Release Formats

FMOS Generation III system updates are distributed in signed archive files, called distribution archives. These files end with the extension .tar.gpg. They are cryptographically signed using GnuPG with keys accessible only to us to ensure that third parties cannot tamper with or modify them.

Although we distributes FMOS in various forms for initial deployment (new installations), only distribution archives can be used to update an existing FMOS system.

Build Variants

Every FMOS version is produced in multiple variants. Each variant is designed to serve a specific purpose. When installing FMOS on a new machine, be sure to select the proper variant:

  • Full: This is the default variant. It contains all of the Security Intelligence Platform application components, including the Security Manager server, the data collector, Global Policy Controller, and all supporting software such as PostgreSQL and elastic search.
  • DC Only: This variant only contains the Data Collector application component for the Security Intelligence Platform.
  • Cloud: This variant is intended to be used for Cloud deployments, such as Microsoft Azure or Amazon Web Services. It contains all of the Security Intelligence Platform application components and all supporting software.
Distribution Formats

Each FMOS build variant is distributed in multiple formats. The various formats are designed to support different deployment environments or scenarios:

  • FMOS Distribution Archive (.tar.gpg) [all variants]: This format is used by all FMOS variants for upgrading an existing installation of FMOS to a new version. When upgrading, be sure to use the Distribution Archive for the same variant that is already installed.
  • Virtual Machine Template (.ova) [full, dconly]: This format is used to deploy a new virtual machine, for example using VMware vSphere, Microsoft Hyper-V, or Oracle VirtualBox.
  • Virtual Disk Image (.qcow2) [full, dconly]: This format is used to deploy a new virtual machine, for example using Linux KVM (with libvirt/QEMU) or OpenStack.
  • Physical Hardware Installer (.iso) [full, dconly]: This format is used to install FMOS on a physical machine.
  • Azure Virtual Disk Image (.vhd.zip) [cloud]: This format is used to create a new Virtual Machine Image in Windows Azure.
  • AWS Virtual Disk Image (.vmdk) [cloud]: This format is used to create a new Amazon Machine Image in Amazon Web Services.
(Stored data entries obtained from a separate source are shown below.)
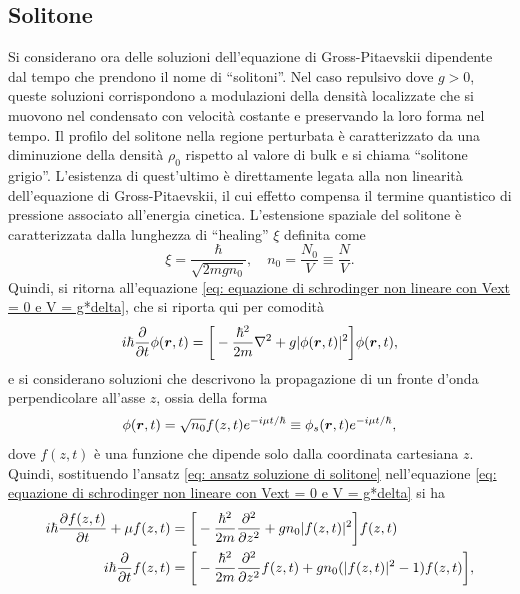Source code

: \subsection{Solitone}
Si considerano ora delle soluzioni dell'equazione di Gross-Pitaevskii dipendente dal tempo che prendono il nome di  ``solitoni''. Nel caso repulsivo dove $g > 0$, queste soluzioni corrispondono a modulazioni della densità localizzate che si muovono nel condensato con velocità costante e preservando la loro forma nel tempo. Il profilo del solitone nella regione perturbata è caratterizzato da una diminuzione della densità $\rho_0$ rispetto al valore di bulk e si chiama ``solitone grigio''. L'esistenza di quest'ultimo è direttamente legata alla non linearità dell'equazione di Gross-Pitaevskii, il cui effetto compensa il termine quantistico di pressione associato all'energia cinetica. L'estensione spaziale del solitone è caratterizzata dalla lunghezza di ``healing'' $\xi$ definita come
\begin{equation}
\label{eq: lunghezza di healing}
    \xi = \frac{\hbar}{\sqrt{2m gn_0}},\quad n_0 = \frac{N_0}{V} \equiv \frac{N}{V}.
\end{equation}
Quindi, si ritorna all'equazione \eqref{eq: equazione di schrodinger non lineare con Vext = 0 e V = g*delta}, che si riporta qui per comodità 
\begin{equation}
    i\hbar\frac{\p}{\p t}\phi(\vr,t) = \bigg[-\frac{\hbar^2}{2m}\nabla^2 + g|\phi(\vr,t)|^2\bigg]\phi(\vr,t),
\end{equation}
e si considerano soluzioni che descrivono la propagazione di un fronte d'onda perpendicolare all'asse $z$, ossia della forma 
\begin{equation}
\label{eq: ansatz soluzione di solitone}
    \phi(\vr,t) = \sqrt{n_0}f(z,t)e^{-i\mu t/\hbar} \equiv \phi_s(\vr,t)e^{-i\mu t/\hbar},
\end{equation}
dove $f(z,t)$ è una funzione che dipende solo dalla coordinata cartesiana $z$. Quindi, sostituendo l'ansatz \eqref{eq: ansatz soluzione di solitone} nell'equazione \eqref{eq: equazione di schrodinger non lineare con Vext = 0 e V = g*delta} si ha
\begin{equation}
    \begin{split}
        i\hbar\frac{\p f(z,t)}{\p t} + \mu f(z,t) &= \bigg[-\frac{\hbar^2}{2m}\frac{\p^2}{\p z^2} + gn_0|f(z,t)|^2\bigg]f(z,t) \\
        i\hbar\frac{\p}{\p t}f(z,t) &= \bigg[-\frac{\hbar^2}{2m}\frac{\p^2}{\p z^2}f(z,t) + gn_0(|f(z,t)|^2 - 1)f(z,t)\bigg],
    \end{split}
\end{equation}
Default Update Channel Source

Previously, an update source was the URL of a Yum package repository or the path to a block device or file system image containing a Yum package repository. Now, an update source is a path or URL to an FMOS Distribution Archive.

By default, FMOS will automatically fetch updates from the FireMon User Center, if possible. If a new version of FMOS is available on the User Center, it will be downloaded and used. If multiple versions are available, the one selected is determined by the fmos_update_channel System Configuration Variable. Machines using the latest channel (the default) will always fetch the most recent version from the User Center. Machines using the stable channel will only fetch updates that are marked as stable.
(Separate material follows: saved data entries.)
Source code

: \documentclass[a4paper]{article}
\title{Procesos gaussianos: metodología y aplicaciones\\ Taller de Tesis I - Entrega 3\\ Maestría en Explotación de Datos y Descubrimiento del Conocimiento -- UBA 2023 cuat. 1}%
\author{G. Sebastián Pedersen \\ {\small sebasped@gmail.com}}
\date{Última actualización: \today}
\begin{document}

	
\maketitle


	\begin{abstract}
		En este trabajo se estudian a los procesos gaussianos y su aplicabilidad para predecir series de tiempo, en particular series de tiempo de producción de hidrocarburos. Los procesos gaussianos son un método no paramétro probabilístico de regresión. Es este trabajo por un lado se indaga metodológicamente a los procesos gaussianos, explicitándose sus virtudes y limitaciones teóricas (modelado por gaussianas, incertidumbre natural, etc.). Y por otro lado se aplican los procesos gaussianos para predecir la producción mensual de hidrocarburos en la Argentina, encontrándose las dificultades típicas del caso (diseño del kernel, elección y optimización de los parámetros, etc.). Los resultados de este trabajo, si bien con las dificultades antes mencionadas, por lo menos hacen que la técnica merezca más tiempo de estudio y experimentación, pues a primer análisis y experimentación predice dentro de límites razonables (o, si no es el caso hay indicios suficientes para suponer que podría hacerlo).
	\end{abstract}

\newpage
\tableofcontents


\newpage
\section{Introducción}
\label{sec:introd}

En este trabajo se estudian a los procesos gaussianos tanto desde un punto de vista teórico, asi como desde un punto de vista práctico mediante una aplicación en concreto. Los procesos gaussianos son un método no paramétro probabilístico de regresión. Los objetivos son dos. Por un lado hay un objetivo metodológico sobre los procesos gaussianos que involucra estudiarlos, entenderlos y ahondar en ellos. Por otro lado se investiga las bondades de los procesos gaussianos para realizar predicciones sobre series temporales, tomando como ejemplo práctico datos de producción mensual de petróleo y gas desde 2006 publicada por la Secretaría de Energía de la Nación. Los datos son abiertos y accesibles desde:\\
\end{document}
For machines that cannot access the FireMon User Center directly, a distribution archive can be provided manually. This is also useful for updating to a version of FMOS that is not currently available in the User Center.

Using the Command Line

To update an FMOS system using the command line, either via SSH or the local console, use the fmos update command. Without any arguments, the command will use the default update channel source, automatically fetching the distribution archive. Additionally, the fmos update command can take a single positional argument, which refers to the distribution archive to use as the update channel source. The distribution archive can be located on the local file system or on a remote HTTP server. To specify a remote location, pass its URL as the source argument.

The fmos update command will, by default, no longer allow an update to be installed if it is older (by date or by version) than the currently installed image.

For example, to use the default source:

fmos update

Alternatively, using a distribution archive on the local file system:

fmos update /var/tmp/FMOS-2023.1.0.x86_64.tar.gpg

Or using a remote file:

fmos update https://example.com/fmos/FMOS-2023.1.0.x86_64.tar.gpg

When a URL is specified, the remote file will be downloaded to a temporary location on the local machine, and removed when the update process is complete.

Reboot Required

After an FMOS update is installed, the appliance must be rebooted in order for it to take effect. The new software will not be used until the appliance has been rebooted.

When the appliance is first rebooted after installing an update, the FMOS Configuration Policy is applied in the background. During this process, some services provided by the appliance may not be available. For FMOS appliances that hold the AS role, it can take several minutes or hours before the process completes, depending on the amount of data.

The FMOS Health System will report the status of services on the appliance and the deployment process. The fmos health command or the FMOS Control Panel browser application can be used to view the health of the system.